Sophie Kremslehner-Czerny für #kkl26 „Säen und Ernten“

Frage: Geben Sie bitte Ihren vollständigen Namen zu Protokoll.
Antwort: –
Frage: Haben Sie die Frage verstanden?
Antwort: Ja.
Frage: Warum antworten Sie dann nicht?
Antwort: –
Frage: Beantworten Sie die Frage. Wie lautet Ihr Name?
Antwort: Ich habe viele Namen.
Frage: Ihr Name macht die Identität aus. Beantworten Sie daher die Frage.
Antwort: Er macht die Identität aus? Hoffentlich nicht.

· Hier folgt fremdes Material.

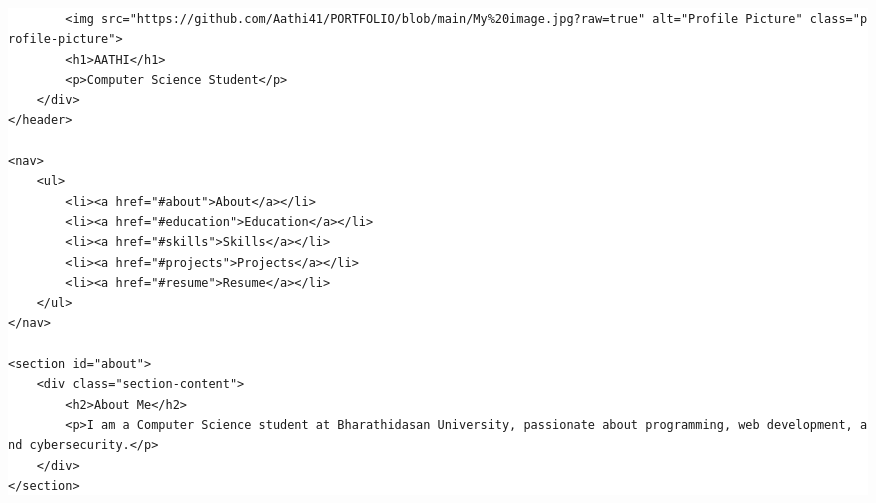             <img src="https://github.com/Aathi41/PORTFOLIO/blob/main/My%20image.jpg?raw=true" alt="Profile Picture" class="profile-picture">
            <h1>AATHI</h1>
            <p>Computer Science Student</p>
        </div>
    </header>

    <nav>
        <ul>
            <li><a href="#about">About</a></li>
            <li><a href="#education">Education</a></li>
            <li><a href="#skills">Skills</a></li>
            <li><a href="#projects">Projects</a></li>
            <li><a href="#resume">Resume</a></li>
        </ul>
    </nav>

    <section id="about">
        <div class="section-content">
            <h2>About Me</h2>
            <p>I am a Computer Science student at Bharathidasan University, passionate about programming, web development, and cybersecurity.</p>
        </div>
    </section>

(schüttelt den Kopf und lacht)
Frage: Beantworten Sie die Frage. Ihr Name!
Antwort: Schneidet ihr meine Fesseln los, wenn ich ihn euch verrate?
Frage: –
Antwort: Also gut, wenn ihr darauf besteht, dann nennt mich Meier.
Frage: Sie verkennen den Ernst der Sachlage. Ich muss Sie daran erinnern, dass das hier eine offizielle Befragung ist.
Antwort: Sie können mich auch Smith, Chen oder Abebe nennen. Ich bin jeder und keiner. Alle und niemand.
Die Vernehmung wird um 11:59 Uhr unterbrochen.
Fortsetzung der Vernehmung um 12:15 Uhr.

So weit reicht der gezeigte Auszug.